I think I nodded. I think I said something. Or maybe I didn't. Maybe I just stood there, mouth half open, blinking slowly like I was buffering. I don't know what I agreed to. All I remember is a pamphlet with pale blue skies and doves printed on it. Doves. Like someone thought slapping clip art onto a folded piece of paper would make death feel softer. More presentable.
She always hated birds.
I haven't cried.
Not when they covered her body. Not when they told me I could say goodbye before they moved her. Not when I was asked if I wanted to call someone.
I just stood there. Sat down once, then stood again. My legs couldn't decide what shape grief wanted from them.
She was on the couch. Head tilted to the side. One hand resting on her stomach. Her mouth was slightly parted, and I thought—I thought—she was asleep. I nudged her. Called her name three times, the third one sharper than I meant it. And when she didn't move, something in me just... emptied.
Even then, I didn't cry.
I wanted to. I wanted to scream. Wanted to grab a pillow and crush it against my face and sob until it broke me. But all I could do was stare at her hand. It was still. It wasn't supposed to be still.
She'd always had this unconscious twitch in her thumb when she was thinking, like she was flicking through memories. It wasn't moving anymore.
And now I'm here. In a hallway that smells like antiseptic and recycled air, while someone down the corridor tells another family that everything will be fine.
She's dead, and I'm standing here like an unfinished sentence.
I haven't cried.
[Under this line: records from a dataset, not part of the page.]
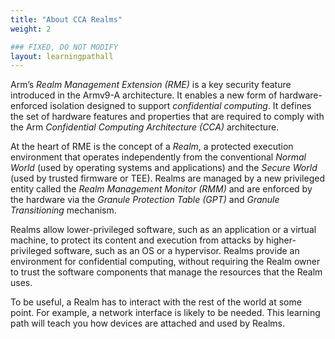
 ```yaml
---
title: "About CCA Realms"
weight: 2

### FIXED, DO NOT MODIFY
layout: learningpathall
---
```


Arm’s *Realm Management Extension (RME)* is a key security feature introduced in
the Armv9-A architecture. It enables a new form of hardware-enforced isolation
designed to support _confidential computing_. It defines the set of hardware
features and properties that are required to comply with the Arm *Confidential
Computing Architecture (CCA)* architecture.

At the heart of RME is the concept of a *Realm*, a protected execution
environment that operates independently from the conventional *Normal World*
(used by operating systems and applications) and the *Secure World* (used by
trusted firmware or TEE). Realms are managed by a new privileged entity called
the *Realm Management Monitor (RMM)* and are enforced by the hardware via the
*Granule Protection Table (GPT)* and *Granule Transitioning* mechanism.

Realms allow lower-privileged software, such as an application or a virtual
machine, to protect its content and execution from attacks by higher-privileged
software, such as an OS or a hypervisor. Realms provide an environment for
confidential computing, without requiring the Realm owner to trust the software
components that manage the resources that the Realm uses.

To be useful, a Realm has to interact with the rest of the world at some point.
For example, a network interface is likely to be needed. This learning path will
teach you how devices are attached and used by Realms.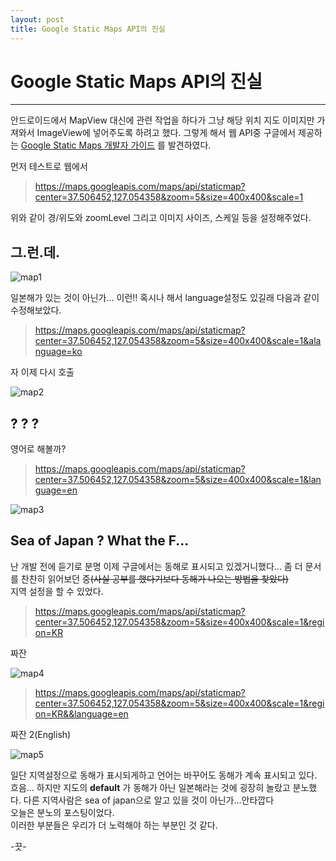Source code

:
 ```yaml
---
layout: post
title: Google Static Maps API의 진실
---
```


# Google Static Maps API의 진실

---

안드로이드에서 MapView 대신에 관련 작업을 하다가 그냥 해당 위치 지도 이미지만 가져와서 ImageView에 넣어주도록 하려고 했다. 그렇게 해서 웹 API중 구글에서 제공하는 [Google Static Maps 개발자 가이드](https://developers.google.com/maps/documentation/static-maps/intro?hl=ko) 를 발견하였다.  

먼저 테스트로 웹에서  

> https://maps.googleapis.com/maps/api/staticmap?center=37.506452,127.054358&zoom=5&size=400x400&scale=1  

위와 같이 경/위도와 zoomLevel 그리고 이미지 사이즈, 스케일 등을 설정해주었다.  

## 그.런.데.  

![map1](https://yands11.github.io/assets/images/map1.png)  

일본해가 있는 것이 아닌가... 이런!! 혹시나 해서 language설정도 있길래 다음과 같이 수정해보았다.  

> https://maps.googleapis.com/maps/api/staticmap?center=37.506452,127.054358&zoom=5&size=400x400&scale=1&alanguage=ko  

자 이제 다시 호출

![map2](https://yands11.github.io/assets/images/map2.png)  

## ? ? ?  

영어로 해볼까?  

> https://maps.googleapis.com/maps/api/staticmap?center=37.506452,127.054358&zoom=5&size=400x400&scale=1&language=en

![map3](https://yands11.github.io/assets/images/map3.png)  

## Sea of Japan ? What the F...  

난 개발 전에 듣기로 분명 이제 구글에서는 동해로 표시되고 있겠거니했다... 좀 더 문서를 찬찬히 읽어보던 중~~(사실 공부를 했다기보다 동해가 나오는 방법을 찾았다)~~  
지역 설정을 할 수 있었다.

> https://maps.googleapis.com/maps/api/staticmap?center=37.506452,127.054358&zoom=5&size=400x400&scale=1&region=KR  

짜잔  

![map4](https://yands11.github.io/assets/images/map4.png)  

> https://maps.googleapis.com/maps/api/staticmap?center=37.506452,127.054358&zoom=5&size=400x400&scale=1&region=KR&&language=en  

짜잔 2(English)

![map5](https://yands11.github.io/assets/images/map5.png)  

일단 지역설정으로 동해가 표시되게하고 언어는 바꾸어도 동해가 계속 표시되고 있다.  
흐음... 하지만 지도의 **default** 가 동해가 아닌 일본해라는 것에 굉장히 놀랐고 분노했다. 다른 지역사람은 sea of japan으로 알고 있을 것이 아닌가...안타깝다  
오늘은 분노의 포스팅이었다.  
이러한 부분들은 우리가 더 노력해야 하는 부분인 것 같다.  

-끗-
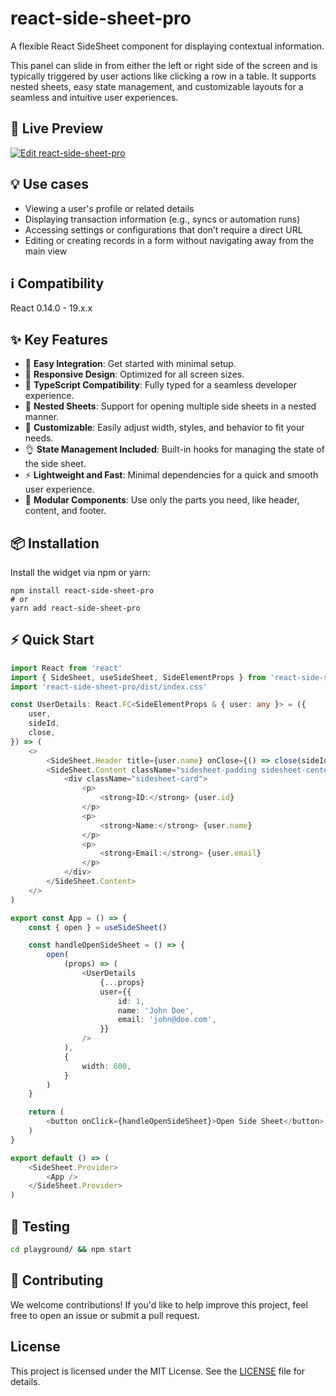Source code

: # react-side-sheet-pro

A flexible React SideSheet component for displaying contextual information.

This panel can slide in from either the left or right side of the screen and is typically triggered by user actions like clicking a row in a table. It supports nested sheets, easy state management, and customizable layouts for a seamless and intuitive user experiences.

## 👀 Live Preview

[![Edit react-side-sheet-pro](https://codesandbox.io/static/img/play-codesandbox.svg)](https://codesandbox.io/p/sandbox/9mxzqg)

## 💡 Use cases
- Viewing a user's profile or related details
- Displaying transaction information (e.g., syncs or automation runs)
- Accessing settings or configurations that don’t require a direct URL
- Editing or creating records in a form without navigating away from the main view

## ℹ️ Compatibility

React 0.14.0 - 19.x.x

## ✨ Key Features

- 🚀 **Easy Integration**: Get started with minimal setup.
- 📱 **Responsive Design**: Optimized for all screen sizes.
- 💪 **TypeScript Compatibility**: Fully typed for a seamless developer experience.
- 🔄 **Nested Sheets**: Support for opening multiple side sheets in a nested manner.
- 🎨 **Customizable**: Easily adjust width, styles, and behavior to fit your needs.
- 👌 **State Management Included**: Built-in hooks for managing the state of the side sheet.
- ⚡ **Lightweight and Fast**: Minimal dependencies for a quick and smooth user experience.
- 🧩 **Modular Components**: Use only the parts you need, like header, content, and footer.

## 📦 Installation

Install the widget via npm or yarn:

```shell
npm install react-side-sheet-pro
# or
yarn add react-side-sheet-pro
```

## ⚡️ Quick Start
```typescript jsx
import React from 'react'
import { SideSheet, useSideSheet, SideElementProps } from 'react-side-sheet-pro'
import 'react-side-sheet-pro/dist/index.css'

const UserDetails: React.FC<SideElementProps & { user: any }> = ({
    user,
    sideId,
    close,
}) => (
    <>
        <SideSheet.Header title={user.name} onClose={() => close(sideId)} />
        <SideSheet.Content className="sidesheet-padding sidesheet-centered">
            <div className="sidesheet-card">
                <p>
                    <strong>ID:</strong> {user.id}
                </p>
                <p>
                    <strong>Name:</strong> {user.name}
                </p>
                <p>
                    <strong>Email:</strong> {user.email}
                </p>
            </div>
        </SideSheet.Content>
    </>
)

export const App = () => {
    const { open } = useSideSheet()

    const handleOpenSideSheet = () => {
        open(
            (props) => (
                <UserDetails
                    {...props}
                    user={{
                        id: 1,
                        name: 'John Doe',
                        email: 'john@doe.com',
                    }}
                />
            ),
            {
                width: 600,
            }
        )
    }

    return (
        <button onClick={handleOpenSideSheet}>Open Side Sheet</button>
    )
}

export default () => (
    <SideSheet.Provider>
        <App />
    </SideSheet.Provider>
)
```

## 🧪 Testing

```bash
cd playground/ && npm start
```

## 🌟 Contributing

We welcome contributions! If you'd like to help improve this project, feel free to open an issue or submit a pull request.

## License

This project is licensed under the MIT License. See the [LICENSE](LICENSE) file for details.

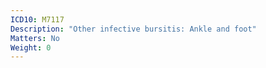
 ```yaml
---
ICD10: M7117
Description: "Other infective bursitis: Ankle and foot"
Matters: No
Weight: 0
---
```


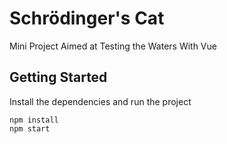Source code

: # Schrödinger's Cat

Mini Project Aimed at Testing the Waters With Vue

## Getting Started

Install the dependencies and run the project

```
npm install
npm start
```
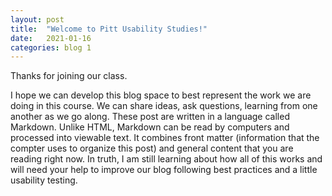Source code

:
 ```yaml
---
layout: post
title:  "Welcome to Pitt Usability Studies!"
date:   2021-01-16
categories: blog 1
---
```

Thanks for joining our class. 

I hope we can develop this blog space to best represent the work we are doing in this course. We can share ideas, ask questions, learning from one another as we go along. These post are written in a language called Markdown. Unlike HTML, Markdown can be read by computers and processed into viewable text. It combines front matter (information that the compter uses to organize this post) and general content that you are reading right now. In truth, I am still learning about how all of this works and will need your help to improve our blog following best practices and a little usability testing.  
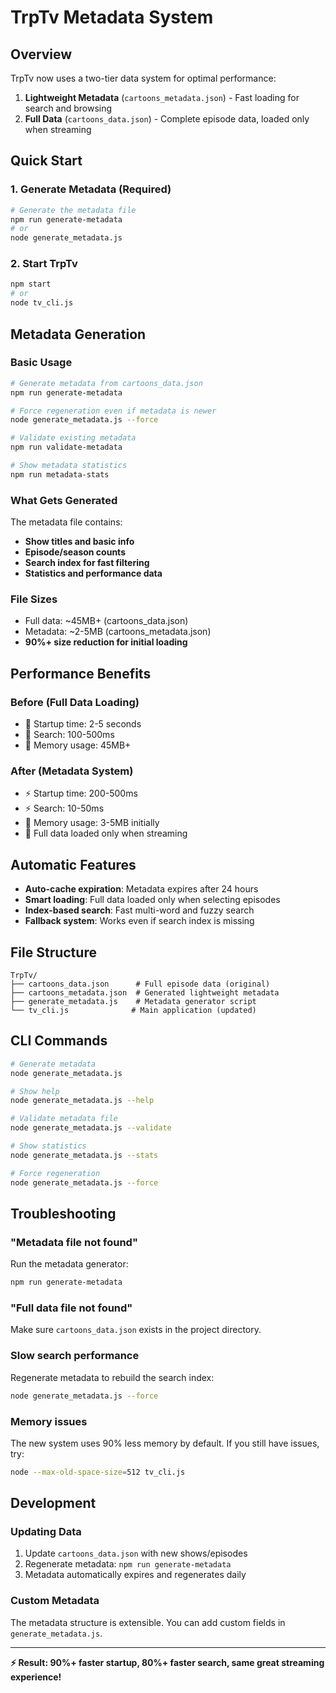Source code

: # TrpTv Metadata System

## Overview

TrpTv now uses a two-tier data system for optimal performance:

1. **Lightweight Metadata** (`cartoons_metadata.json`) - Fast loading for search and browsing
2. **Full Data** (`cartoons_data.json`) - Complete episode data, loaded only when streaming

## Quick Start

### 1. Generate Metadata (Required)
```bash
# Generate the metadata file
npm run generate-metadata
# or
node generate_metadata.js
```

### 2. Start TrpTv
```bash
npm start
# or 
node tv_cli.js
```

## Metadata Generation

### Basic Usage
```bash
# Generate metadata from cartoons_data.json
npm run generate-metadata

# Force regeneration even if metadata is newer
node generate_metadata.js --force

# Validate existing metadata
npm run validate-metadata

# Show metadata statistics
npm run metadata-stats
```

### What Gets Generated

The metadata file contains:
- **Show titles and basic info**
- **Episode/season counts**
- **Search index for fast filtering**
- **Statistics and performance data**

### File Sizes
- Full data: ~45MB+ (cartoons_data.json)
- Metadata: ~2-5MB (cartoons_metadata.json)
- **90%+ size reduction for initial loading**

## Performance Benefits

### Before (Full Data Loading)
- 🐌 Startup time: 2-5 seconds
- 🐌 Search: 100-500ms
- 💾 Memory usage: 45MB+

### After (Metadata System)
- ⚡ Startup time: 200-500ms
- ⚡ Search: 10-50ms  
- 💾 Memory usage: 3-5MB initially
- 🔄 Full data loaded only when streaming

## Automatic Features

- **Auto-cache expiration**: Metadata expires after 24 hours
- **Smart loading**: Full data loaded only when selecting episodes
- **Index-based search**: Fast multi-word and fuzzy search
- **Fallback system**: Works even if search index is missing

## File Structure

```
TrpTv/
├── cartoons_data.json      # Full episode data (original)
├── cartoons_metadata.json  # Generated lightweight metadata
├── generate_metadata.js    # Metadata generator script
└── tv_cli.js              # Main application (updated)
```

## CLI Commands

```bash
# Generate metadata
node generate_metadata.js

# Show help
node generate_metadata.js --help

# Validate metadata file
node generate_metadata.js --validate

# Show statistics
node generate_metadata.js --stats

# Force regeneration
node generate_metadata.js --force
```

## Troubleshooting

### "Metadata file not found"
Run the metadata generator:
```bash
npm run generate-metadata
```

### "Full data file not found"  
Make sure `cartoons_data.json` exists in the project directory.

### Slow search performance
Regenerate metadata to rebuild the search index:
```bash
node generate_metadata.js --force
```

### Memory issues
The new system uses 90% less memory by default. If you still have issues, try:
```bash
node --max-old-space-size=512 tv_cli.js
```

## Development

### Updating Data
1. Update `cartoons_data.json` with new shows/episodes
2. Regenerate metadata: `npm run generate-metadata`  
3. Metadata automatically expires and regenerates daily

### Custom Metadata
The metadata structure is extensible. You can add custom fields in `generate_metadata.js`.

---

**⚡ Result: 90%+ faster startup, 80%+ faster search, same great streaming experience!**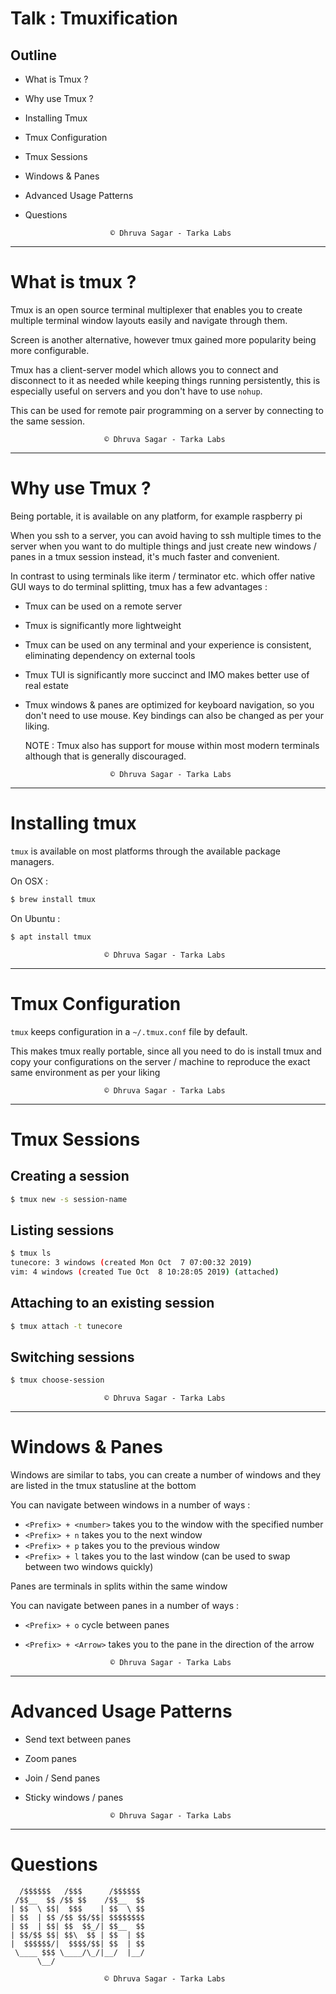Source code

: # Talk : Tmuxification

## Outline

- What is Tmux ?
- Why use Tmux ?
- Installing Tmux
- Tmux Configuration
- Tmux Sessions
- Windows & Panes
- Advanced Usage Patterns
- Questions

                         © Dhruva Sagar - Tarka Labs

---

# What is tmux ?

Tmux is an open source terminal multiplexer that enables you to create
multiple terminal window layouts easily and navigate through them.

Screen is another alternative, however tmux gained more popularity being more
configurable.

Tmux has a client-server model which allows you to connect and disconnect to
it as needed while keeping things running persistently, this is especially
useful on servers and you don't have to use `nohup`.

This can be used for remote pair programming on a server by connecting to the
same session.

                         © Dhruva Sagar - Tarka Labs

---

# Why use Tmux ?

Being portable, it is available on any platform, for example raspberry pi

When you ssh to a server, you can avoid having to ssh multiple times to the
server when you want to do multiple things and just create new windows / panes
in a tmux session instead, it's much faster and convenient.

In contrast to using terminals like iterm / terminator etc. which offer native
GUI ways to do terminal splitting, tmux has a few advantages :

- Tmux can be used on a remote server
- Tmux is significantly more lightweight
- Tmux can be used on any terminal and your experience is consistent,
  eliminating dependency on external tools
- Tmux TUI is significantly more succinct and IMO makes better use of real
  estate
- Tmux windows & panes are optimized for keyboard navigation, so you don't
  need to use mouse. Key bindings can also be changed as per your liking.

  NOTE : Tmux also has support for mouse within most modern terminals although
  that is generally discouraged.

                         © Dhruva Sagar - Tarka Labs

---

# Installing tmux

`tmux` is available on most platforms through the available package managers.

On OSX :

```sh
$ brew install tmux
```

On Ubuntu :

```sh
$ apt install tmux
```

                         © Dhruva Sagar - Tarka Labs

---

# Tmux Configuration

`tmux` keeps configuration in a `~/.tmux.conf` file by default.

This makes tmux really portable, since all you need to do is install tmux and
copy your configurations on the server / machine to reproduce the exact same
environment as per your liking

                         © Dhruva Sagar - Tarka Labs

---

# Tmux Sessions

## Creating a session

```sh
$ tmux new -s session-name
```

## Listing sessions

```sh
$ tmux ls
tunecore: 3 windows (created Mon Oct  7 07:00:32 2019)
vim: 4 windows (created Tue Oct  8 10:28:05 2019) (attached)
```

## Attaching to an existing session

```sh
$ tmux attach -t tunecore
```

## Switching sessions

```sh
$ tmux choose-session
```

                         © Dhruva Sagar - Tarka Labs

---

# Windows & Panes

Windows are similar to tabs, you can create a number of windows and they are
listed in the tmux statusline at the bottom

You can navigate between windows in a number of ways :

- `<Prefix> + <number>` takes you to the window with the specified number
- `<Prefix> + n` takes you to the next window
- `<Prefix> + p` takes you to the previous window
- `<Prefix> + l` takes you to the last window (can be used to swap between two windows quickly)

Panes are terminals in splits within the same window

You can navigate between panes in a number of ways :

- `<Prefix> + o` cycle between panes
- `<Prefix> + <Arrow>` takes you to the pane in the direction of the arrow

                         © Dhruva Sagar - Tarka Labs

---

# Advanced Usage Patterns

- Send text between panes
- Zoom panes
- Join / Send panes
- Sticky windows / panes

                         © Dhruva Sagar - Tarka Labs

---

# Questions

```
  /$$$$$$   /$$$      /$$$$$$
 /$$__  $$ /$$ $$    /$$__  $$
| $$  \ $$|  $$$    | $$  \ $$
| $$  | $$ /$$ $$/$$| $$$$$$$$
| $$  | $$| $$  $$_/| $$__  $$
| $$/$$ $$| $$\  $$ | $$  | $$
|  $$$$$$/|  $$$$/$$| $$  | $$
 \____ $$$ \____/\_/|__/  |__/
      \__/
```

                         © Dhruva Sagar - Tarka Labs
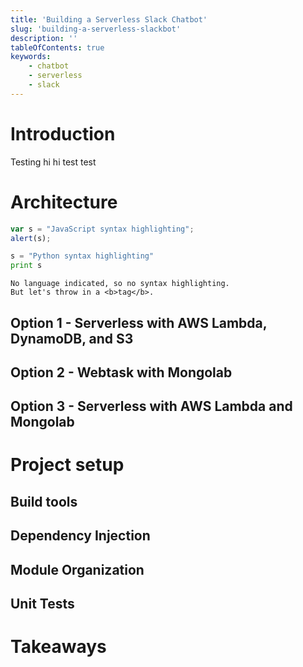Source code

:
 ```yaml
---
title: 'Building a Serverless Slack Chatbot'
slug: 'building-a-serverless-slackbot'
description: ''
tableOfContents: true
keywords: 
    - chatbot
    - serverless
    - slack
---
```

# Introduction

Testing hi hi test test

# Architecture

```javascript
var s = "JavaScript syntax highlighting";
alert(s);
```

```python
s = "Python syntax highlighting"
print s
```

```
No language indicated, so no syntax highlighting.
But let's throw in a <b>tag</b>.
```

## Option 1 - Serverless with AWS Lambda, DynamoDB, and S3

## Option 2 - Webtask with Mongolab

## Option 3 - Serverless with AWS Lambda and Mongolab

# Project setup

## Build tools

## Dependency Injection

## Module Organization

## Unit Tests

# Takeaways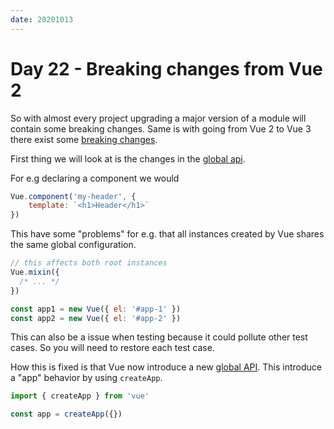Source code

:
 ```yaml
---
date: 20201013
---
```


# Day 22 - Breaking changes from Vue 2

So with almost every project upgrading a major version of a module will contain some breaking changes.
Same is with going from Vue 2 to Vue 3 there exist some [breaking changes](https://v3.vuejs.org/guide/migration/introduction.html#breaking-changes).

First thing we will look at is the changes in the [global api](https://v3.vuejs.org/guide/migration/global-api.html#global-api).

For e.g declaring a component we would

```js
Vue.component('my-header', {
    template: `<h1>Header</h1>`
})
```

This have some "problems" for e.g. that all instances created by Vue shares the same global configuration.

```js
// this affects both root instances
Vue.mixin({
  /* ... */
})

const app1 = new Vue({ el: '#app-1' })
const app2 = new Vue({ el: '#app-2' })
```

This can also be a issue when testing because it could pollute other test cases. So you will need to restore each test case.

How this is fixed is that Vue now introduce a new [global API](https://v3.vuejs.org/guide/migration/global-api.html#a-new-global-api-createapp). This introduce a "app" behavior by using `createApp`.

```js
import { createApp } from 'vue'

const app = createApp({})
```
And I'm starting to wonder if that means I never will. Or if it just means the crying will come like an ambush—later, louder, meaner.
Either way, for now, it's just me.
Me, the humming vending machine, the whisper of a nurse's shoes against linoleum, and the echo of her voice in my memory saying "Your neck will cramp, darling. Go sleep in your bed."
But she's not here to say it anymore. And I didn't listen in time.
She died while I was right there. And I didn't even realize. I thought she was sleeping. I thought she was ignoring the TV again. I thought she was just tired.
She was tired. She was always tired lately.
I took my phone out of my pocket.
My fingers hovered over the screen for a moment too long, like they were waiting for permission. For an excuse not to do it. But I dialed anyway.
He picked up on the first ring.
"Hello, Rowan," I said, my voice flat—too flat. Like I'd scrubbed all the emotion out of it and was just left with the echo.
There was a pause. "Hey, Reed," he replied.
His voice carried something under it, almost invisible, but there. Not fear, not yet—but that kind of tension you only hear when someone is holding their breath without realizing.
"Can you come to the hospital?" I said. "I'll send you the location."
Silence for half a beat.
"What hospital, Reed? What happened?"
I swallowed, but my throat had gone dry, tight. The words clawed at the inside of my chest, but I let them come anyway.
"My grandmother is—she..." My breath stuttered. "She's dead."
And that's when it hit.
Like someone smashed a window from the inside. Like the grief had just been pacing behind my ribs, waiting for the moment I said it out loud.
An explosion of tears.
No warning. No ramp-up. Just sudden, jarring sobs—raw and alive and loud, like the body had finally decided to revolt. Like every cell had been waiting for me to stop pretending I was fine.
I turned my face away from the hallway, tucked my forehead against my arm, tried to breathe, but it all came out shattered. The phone was still pressed to my ear, and I could hear Rowan's voice, low and urgent, calling my name again.
"Reed—Reed, hey. I'm coming. I'm on my way right now, okay? Stay where you are."
I didn't respond. Couldn't. I was drowning in it.
It finally felt real. She was gone. And I was not okay.
I tried to calm myself down. Just for a moment. Just long enough to speak like a person again.
I wiped my face on my sleeve, fingers shaking, eyes stinging. My breath came in shallow pulls, uneven like the rhythm of a broken song. I opened my phone again, scrolled to her number, stared at the name for a second too long, then pressed call.
My mother didn't answer.
Not on the first ring. Not on the fifth. Not at all.
Of course she didn't.
I closed my eyes and forced myself to dial my aunt instead. Aunt Sammie. The saner of the two. The one who sent me birthday messages three days late but still remembered to send them.
She picked up on the second ring.
"Hey, Aunt Sammie. This is Reed."
"Hello, Reed," she said warmly, casually, as if it were any other day. "How's it going?"
I didn't ease into it. I didn't sugarcoat it or lace it with softness.
"Look, Grandma died about two hours ago," I said, my voice sounding too even, too empty in my own ears. "I'm still at the hospital. If you'd like to come and discuss the burial arrangements, you can. If you can't, it's fine—I'll handle it alone. I tried calling Mom but she didn't pick up. I just thought you should know. We're at Saint Michael Hospital."
And I hung up.
Just like that.
No room for questions. No breath left for condolences or small talk or how are you holding ups. I didn't have it in me to comfort anyone. Not today. Not over her. This grief belonged to me, and I wasn't ready to share it with anyone who had stopped showing up long before she stopped breathing.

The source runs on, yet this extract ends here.